2010-02-10 Thread James Westby
On Thu, 11 Feb 2010 13:18:30 +1100, Robert Collins 
 wrote:
> James Westby and I had some time together in Portland to talk about UDD
> stuff.

Yes, it was good to have the time, thanks for coming and for sending
this mail.

> Firstly though, a couple of overview points:
>  - the udd project has 200 bugs on it. While many of these are
> 'collision' reports many are not. The collision reports are currently
> overly noisy, so please ignore them for now. However, the other bugs are
> open season for people to fix - and every bug fixed there will
> streamline things for people using bzr to package in Ubuntu.

They are now reported as merge proposals if it's an Ubuntu branch, so
that should stop the list growing too much.

>  - Measurement error: the hottest 100 has a fairly high error rate for
> package imports at the moment, OTOH its looking at precisely the
> packages most likely to fail. James says that overall 96% or so of
> packages import successfully.

They are most likely to fail as they will tend to be larger, uploaded
more often etc: making them more likely to trigger bugs.

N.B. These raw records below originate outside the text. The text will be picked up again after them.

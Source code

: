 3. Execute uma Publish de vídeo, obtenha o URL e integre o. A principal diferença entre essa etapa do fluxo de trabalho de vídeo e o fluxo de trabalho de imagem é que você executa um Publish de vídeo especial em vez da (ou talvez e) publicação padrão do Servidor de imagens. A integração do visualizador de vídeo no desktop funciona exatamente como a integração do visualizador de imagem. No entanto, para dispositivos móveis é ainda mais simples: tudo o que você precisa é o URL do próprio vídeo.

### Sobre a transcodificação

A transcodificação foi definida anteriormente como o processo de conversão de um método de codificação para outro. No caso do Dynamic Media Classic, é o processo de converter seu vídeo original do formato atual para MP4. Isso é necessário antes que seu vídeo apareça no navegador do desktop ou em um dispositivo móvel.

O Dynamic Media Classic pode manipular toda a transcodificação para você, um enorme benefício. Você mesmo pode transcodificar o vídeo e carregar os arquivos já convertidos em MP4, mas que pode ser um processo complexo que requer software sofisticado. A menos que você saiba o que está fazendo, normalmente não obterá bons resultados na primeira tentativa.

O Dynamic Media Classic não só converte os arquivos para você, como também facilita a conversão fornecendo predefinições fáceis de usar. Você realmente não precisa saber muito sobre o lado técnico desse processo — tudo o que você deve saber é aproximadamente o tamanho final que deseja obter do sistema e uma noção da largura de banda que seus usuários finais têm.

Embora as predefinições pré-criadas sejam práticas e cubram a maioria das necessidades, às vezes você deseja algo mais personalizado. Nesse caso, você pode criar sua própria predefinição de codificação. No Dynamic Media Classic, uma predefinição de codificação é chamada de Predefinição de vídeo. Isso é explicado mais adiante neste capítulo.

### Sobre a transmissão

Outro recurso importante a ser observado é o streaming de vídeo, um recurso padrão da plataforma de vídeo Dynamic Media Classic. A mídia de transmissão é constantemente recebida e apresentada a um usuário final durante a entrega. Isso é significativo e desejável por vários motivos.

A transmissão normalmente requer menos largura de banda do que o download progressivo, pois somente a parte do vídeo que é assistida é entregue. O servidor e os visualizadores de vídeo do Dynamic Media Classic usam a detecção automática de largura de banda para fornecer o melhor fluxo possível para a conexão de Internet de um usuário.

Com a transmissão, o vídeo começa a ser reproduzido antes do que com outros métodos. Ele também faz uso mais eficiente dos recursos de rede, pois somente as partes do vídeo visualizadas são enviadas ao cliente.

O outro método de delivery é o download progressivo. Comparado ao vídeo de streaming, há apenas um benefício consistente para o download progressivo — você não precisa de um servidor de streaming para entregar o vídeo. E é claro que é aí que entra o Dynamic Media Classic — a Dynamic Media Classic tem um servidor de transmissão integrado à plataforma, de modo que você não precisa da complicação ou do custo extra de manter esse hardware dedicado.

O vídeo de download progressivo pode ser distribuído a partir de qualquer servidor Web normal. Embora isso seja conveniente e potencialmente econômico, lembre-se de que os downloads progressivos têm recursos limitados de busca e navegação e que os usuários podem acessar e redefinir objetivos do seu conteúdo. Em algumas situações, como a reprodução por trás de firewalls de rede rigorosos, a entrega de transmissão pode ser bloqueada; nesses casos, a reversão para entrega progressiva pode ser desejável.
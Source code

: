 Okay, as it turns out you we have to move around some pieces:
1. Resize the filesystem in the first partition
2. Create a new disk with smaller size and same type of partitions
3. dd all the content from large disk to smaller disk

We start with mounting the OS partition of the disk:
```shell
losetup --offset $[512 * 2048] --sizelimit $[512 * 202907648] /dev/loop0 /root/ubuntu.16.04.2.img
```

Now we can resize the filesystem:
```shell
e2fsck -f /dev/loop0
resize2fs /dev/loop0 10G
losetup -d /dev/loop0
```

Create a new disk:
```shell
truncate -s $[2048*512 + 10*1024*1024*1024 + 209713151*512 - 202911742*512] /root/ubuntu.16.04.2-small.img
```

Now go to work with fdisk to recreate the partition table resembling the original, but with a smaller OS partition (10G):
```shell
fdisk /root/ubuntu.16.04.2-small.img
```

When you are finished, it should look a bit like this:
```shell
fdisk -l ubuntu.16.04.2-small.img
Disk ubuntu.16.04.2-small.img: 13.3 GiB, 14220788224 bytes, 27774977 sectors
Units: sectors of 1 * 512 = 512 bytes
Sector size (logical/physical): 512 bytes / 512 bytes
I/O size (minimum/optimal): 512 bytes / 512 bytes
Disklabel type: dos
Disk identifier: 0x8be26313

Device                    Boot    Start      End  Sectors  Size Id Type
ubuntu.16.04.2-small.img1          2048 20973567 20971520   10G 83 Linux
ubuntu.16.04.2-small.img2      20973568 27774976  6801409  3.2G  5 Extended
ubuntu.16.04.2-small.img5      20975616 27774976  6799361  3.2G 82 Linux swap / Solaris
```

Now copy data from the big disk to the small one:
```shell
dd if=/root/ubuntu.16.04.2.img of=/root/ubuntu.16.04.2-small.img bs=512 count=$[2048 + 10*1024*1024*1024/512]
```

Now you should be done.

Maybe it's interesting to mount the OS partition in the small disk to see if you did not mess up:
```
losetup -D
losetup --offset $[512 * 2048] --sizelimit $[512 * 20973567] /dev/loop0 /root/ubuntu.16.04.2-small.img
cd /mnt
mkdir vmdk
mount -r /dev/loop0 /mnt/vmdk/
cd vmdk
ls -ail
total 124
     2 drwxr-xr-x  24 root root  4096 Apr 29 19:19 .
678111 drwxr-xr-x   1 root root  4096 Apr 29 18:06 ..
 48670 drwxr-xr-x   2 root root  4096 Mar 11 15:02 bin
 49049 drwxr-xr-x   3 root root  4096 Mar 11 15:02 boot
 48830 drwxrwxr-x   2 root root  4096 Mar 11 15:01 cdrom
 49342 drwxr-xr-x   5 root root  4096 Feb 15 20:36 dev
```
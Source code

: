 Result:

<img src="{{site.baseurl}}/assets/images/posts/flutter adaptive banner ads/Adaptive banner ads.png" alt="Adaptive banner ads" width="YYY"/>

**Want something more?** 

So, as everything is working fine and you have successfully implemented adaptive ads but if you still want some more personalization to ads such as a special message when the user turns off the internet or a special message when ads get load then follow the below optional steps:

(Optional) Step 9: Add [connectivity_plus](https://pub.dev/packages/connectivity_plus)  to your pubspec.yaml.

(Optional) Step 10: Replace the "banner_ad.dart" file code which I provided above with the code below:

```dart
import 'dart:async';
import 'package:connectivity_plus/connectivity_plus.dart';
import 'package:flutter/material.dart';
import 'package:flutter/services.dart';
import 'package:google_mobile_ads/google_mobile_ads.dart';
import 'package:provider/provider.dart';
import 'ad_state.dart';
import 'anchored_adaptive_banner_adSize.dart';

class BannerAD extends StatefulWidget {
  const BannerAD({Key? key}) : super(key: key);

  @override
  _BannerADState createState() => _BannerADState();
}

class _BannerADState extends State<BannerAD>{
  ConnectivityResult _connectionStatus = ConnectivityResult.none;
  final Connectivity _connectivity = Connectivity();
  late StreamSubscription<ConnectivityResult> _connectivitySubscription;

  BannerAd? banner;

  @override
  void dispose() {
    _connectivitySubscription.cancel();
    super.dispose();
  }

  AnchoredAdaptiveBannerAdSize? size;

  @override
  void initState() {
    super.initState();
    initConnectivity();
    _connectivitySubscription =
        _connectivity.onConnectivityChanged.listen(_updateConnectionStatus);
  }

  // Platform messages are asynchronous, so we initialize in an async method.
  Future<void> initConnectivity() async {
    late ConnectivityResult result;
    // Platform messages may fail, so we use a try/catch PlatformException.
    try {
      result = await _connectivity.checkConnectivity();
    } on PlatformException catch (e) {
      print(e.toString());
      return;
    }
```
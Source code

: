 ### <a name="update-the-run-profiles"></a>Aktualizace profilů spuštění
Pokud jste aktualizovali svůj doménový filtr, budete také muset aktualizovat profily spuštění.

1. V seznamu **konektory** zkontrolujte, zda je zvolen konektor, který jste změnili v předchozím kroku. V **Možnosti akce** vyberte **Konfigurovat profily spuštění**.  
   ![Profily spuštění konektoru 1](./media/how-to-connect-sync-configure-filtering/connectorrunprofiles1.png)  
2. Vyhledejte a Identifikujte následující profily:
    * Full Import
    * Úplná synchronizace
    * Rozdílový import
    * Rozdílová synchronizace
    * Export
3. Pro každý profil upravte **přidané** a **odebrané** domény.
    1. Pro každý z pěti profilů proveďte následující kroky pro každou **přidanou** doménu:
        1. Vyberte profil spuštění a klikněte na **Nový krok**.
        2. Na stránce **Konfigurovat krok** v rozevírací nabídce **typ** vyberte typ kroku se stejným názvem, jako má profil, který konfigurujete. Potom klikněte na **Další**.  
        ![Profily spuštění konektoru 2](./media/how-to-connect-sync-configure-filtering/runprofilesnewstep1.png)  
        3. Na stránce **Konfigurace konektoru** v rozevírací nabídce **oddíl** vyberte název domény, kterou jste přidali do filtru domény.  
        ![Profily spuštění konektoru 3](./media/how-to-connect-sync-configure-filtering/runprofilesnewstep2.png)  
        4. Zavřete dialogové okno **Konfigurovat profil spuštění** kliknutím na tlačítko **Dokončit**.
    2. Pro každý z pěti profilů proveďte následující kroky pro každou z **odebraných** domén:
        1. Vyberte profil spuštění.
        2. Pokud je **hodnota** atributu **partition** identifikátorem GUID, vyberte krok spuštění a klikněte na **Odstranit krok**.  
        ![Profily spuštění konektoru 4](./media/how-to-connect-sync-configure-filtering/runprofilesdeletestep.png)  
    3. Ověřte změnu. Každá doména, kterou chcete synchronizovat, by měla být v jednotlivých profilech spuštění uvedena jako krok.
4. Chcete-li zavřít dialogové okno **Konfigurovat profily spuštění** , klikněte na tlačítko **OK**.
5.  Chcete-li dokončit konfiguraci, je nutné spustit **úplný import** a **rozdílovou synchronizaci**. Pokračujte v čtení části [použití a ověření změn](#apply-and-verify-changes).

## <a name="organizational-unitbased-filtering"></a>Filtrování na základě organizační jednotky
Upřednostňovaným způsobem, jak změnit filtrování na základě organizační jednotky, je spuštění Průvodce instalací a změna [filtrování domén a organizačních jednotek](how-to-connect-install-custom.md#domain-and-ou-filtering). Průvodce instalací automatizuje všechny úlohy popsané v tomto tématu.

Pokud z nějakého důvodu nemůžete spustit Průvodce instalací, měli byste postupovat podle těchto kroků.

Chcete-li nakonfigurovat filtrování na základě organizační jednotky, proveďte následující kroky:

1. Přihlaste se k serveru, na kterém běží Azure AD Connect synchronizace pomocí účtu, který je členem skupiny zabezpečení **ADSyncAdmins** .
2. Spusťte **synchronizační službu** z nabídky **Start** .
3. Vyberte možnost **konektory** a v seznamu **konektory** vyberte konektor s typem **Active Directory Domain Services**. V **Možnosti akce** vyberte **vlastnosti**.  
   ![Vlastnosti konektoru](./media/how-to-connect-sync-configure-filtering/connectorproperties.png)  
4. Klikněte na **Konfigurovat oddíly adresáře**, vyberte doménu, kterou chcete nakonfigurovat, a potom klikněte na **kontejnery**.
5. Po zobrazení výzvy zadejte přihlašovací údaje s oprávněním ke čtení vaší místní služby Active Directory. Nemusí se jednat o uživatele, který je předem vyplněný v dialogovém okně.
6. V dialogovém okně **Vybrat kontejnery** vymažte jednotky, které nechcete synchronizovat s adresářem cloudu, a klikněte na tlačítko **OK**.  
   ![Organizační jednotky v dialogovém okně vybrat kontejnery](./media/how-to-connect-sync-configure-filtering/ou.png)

> Ok, onto the fun stuff. While long term we want a Launchpad control
> panel for the package importer, James thinks its reasonable that folk
> helping with the operation of it should be able to directly kick it off
> - so he has filed an RT ticket to get more access to that machine.
> James, whats the RT ticket number? Opening this up will let us rerun
> imports more promptly that appear to have had only spurious failures.

#37368

Feel free to drop me an email with the names of packages you think
should be retried in the meantime. I'll do it the next time I read my
email. It's no good for debugging issues, but it's not the best way to
do it even when you can do it straightaway. Remember that you can run
exactly the same code locally and so make use of bzr, pdb, etc. to
investigate.

> Bugs with the importer can and should be debugged on peoples development
> environment - there is an earlier mail from December documenting how to
> do this. We should put that in the Wiki I think think.

Good idea.

> The collisions that are reported as bugs can be divided into three broad
> groups:
>  - impossible (a collision in debian: at least at the moment, we don't
> expect people uploading to Debian packaging-branches. Well, *generally
> speaking* we don't expect this). (Nb: I do it for stuff I maintain in
> Debian :)
>  - spurious (its not a collision, and a bug caused it)
>  - genuine (it is a collision and it should be a merge proposal)
> 
> We have a few collision specific tasks:
>  - James is rapidly making new collisions be filed as merge proposals
> (unless they are in Debian imports)

Done, but with some slight issues due to the LP API and other
things. They are being filed as merge proposals now.

>  - we need to write a script to analyse the nearly 200 collisions in the
> bug tracker to highlight the debian imports (must be bugs, might be
> fixed), and convert the ubuntu ones to merge proposals.
>  - We should delete the stale branches for collisions that we decide are
> bogus. Membership in the magic group ubuntu-branches is needed for that,
> and that group needs to be kept locked down (as it is equivalent to
> upload rights to the archive). So - lets make a list somewhere if you
> determine a branch isn't needed, and ping James or anyone on the tech
> board to delete such a branch).

I'd say comment in the bug report for it. It has all the info I need and
I can do it the next time I read mail.

> We looked at the workflow involved in packaging, and I'm very happy that
> James has seen the light and will be implementing an 'import-upstream'
> command to import and make a tarball micro-branch but not do the debian
> metadata updates. This will be useful for looms, where the two steps
> occur on different threads.

It's currently spelt "bzr dh_make", "import-upstream" would be "bzr
dh_make --bzr-only". When we get a workflow going with looms we can look
at how we it fit in there. I didn't want to have "import-upstream"
straight away as I didn't want confusion arising from the fact that you
can run it in a packaging branch and so delete all the packaging.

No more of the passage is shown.